-- Task prompt --
Exact repetition of every entry is required.

[Dataset entries]
• • •

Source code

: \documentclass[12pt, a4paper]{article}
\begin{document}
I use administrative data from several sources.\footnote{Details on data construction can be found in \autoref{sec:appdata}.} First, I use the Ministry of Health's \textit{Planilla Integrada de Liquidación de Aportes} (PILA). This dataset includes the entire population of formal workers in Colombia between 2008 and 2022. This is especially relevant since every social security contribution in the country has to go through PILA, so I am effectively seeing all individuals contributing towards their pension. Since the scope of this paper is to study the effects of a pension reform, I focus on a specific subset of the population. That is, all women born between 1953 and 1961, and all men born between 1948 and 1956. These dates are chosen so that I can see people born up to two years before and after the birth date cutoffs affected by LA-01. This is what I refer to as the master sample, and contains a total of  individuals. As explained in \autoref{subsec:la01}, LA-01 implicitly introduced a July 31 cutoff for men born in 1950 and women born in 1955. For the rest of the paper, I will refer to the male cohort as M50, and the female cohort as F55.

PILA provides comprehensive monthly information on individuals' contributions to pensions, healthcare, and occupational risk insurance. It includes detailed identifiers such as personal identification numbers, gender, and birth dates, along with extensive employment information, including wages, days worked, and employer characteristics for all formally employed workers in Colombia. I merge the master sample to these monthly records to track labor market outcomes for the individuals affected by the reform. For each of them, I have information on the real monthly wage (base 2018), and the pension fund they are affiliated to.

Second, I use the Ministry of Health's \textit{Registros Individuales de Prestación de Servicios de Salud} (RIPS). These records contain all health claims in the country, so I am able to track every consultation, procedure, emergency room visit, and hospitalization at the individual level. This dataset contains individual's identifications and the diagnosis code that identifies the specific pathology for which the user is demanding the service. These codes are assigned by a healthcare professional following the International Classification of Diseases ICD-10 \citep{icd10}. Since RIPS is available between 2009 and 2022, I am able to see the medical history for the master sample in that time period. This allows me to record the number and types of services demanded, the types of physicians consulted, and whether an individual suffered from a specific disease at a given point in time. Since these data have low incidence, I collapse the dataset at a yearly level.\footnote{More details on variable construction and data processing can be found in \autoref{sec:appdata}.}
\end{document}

• • •

-- Final answer --
Source code

: \documentclass[12pt, a4paper]{article}
\begin{document}
I use administrative data from several sources.\footnote{Details on data construction can be found in \autoref{sec:appdata}.} First, I use the Ministry of Health's \textit{Planilla Integrada de Liquidación de Aportes} (PILA). This dataset includes the entire population of formal workers in Colombia between 2008 and 2022. This is especially relevant since every social security contribution in the country has to go through PILA, so I am effectively seeing all individuals contributing towards their pension. Since the scope of this paper is to study the effects of a pension reform, I focus on a specific subset of the population. That is, all women born between 1953 and 1961, and all men born between 1948 and 1956. These dates are chosen so that I can see people born up to two years before and after the birth date cutoffs affected by LA-01. This is what I refer to as the master sample, and contains a total of  individuals. As explained in \autoref{subsec:la01}, LA-01 implicitly introduced a July 31 cutoff for men born in 1950 and women born in 1955. For the rest of the paper, I will refer to the male cohort as M50, and the female cohort as F55.

PILA provides comprehensive monthly information on individuals' contributions to pensions, healthcare, and occupational risk insurance. It includes detailed identifiers such as personal identification numbers, gender, and birth dates, along with extensive employment information, including wages, days worked, and employer characteristics for all formally employed workers in Colombia. I merge the master sample to these monthly records to track labor market outcomes for the individuals affected by the reform. For each of them, I have information on the real monthly wage (base 2018), and the pension fund they are affiliated to.

Second, I use the Ministry of Health's \textit{Registros Individuales de Prestación de Servicios de Salud} (RIPS). These records contain all health claims in the country, so I am able to track every consultation, procedure, emergency room visit, and hospitalization at the individual level. This dataset contains individual's identifications and the diagnosis code that identifies the specific pathology for which the user is demanding the service. These codes are assigned by a healthcare professional following the International Classification of Diseases ICD-10 \citep{icd10}. Since RIPS is available between 2009 and 2022, I am able to see the medical history for the master sample in that time period. This allows me to record the number and types of services demanded, the types of physicians consulted, and whether an individual suffered from a specific disease at a given point in time. Since these data have low incidence, I collapse the dataset at a yearly level.\footnote{More details on variable construction and data processing can be found in \autoref{sec:appdata}.}
\end{document}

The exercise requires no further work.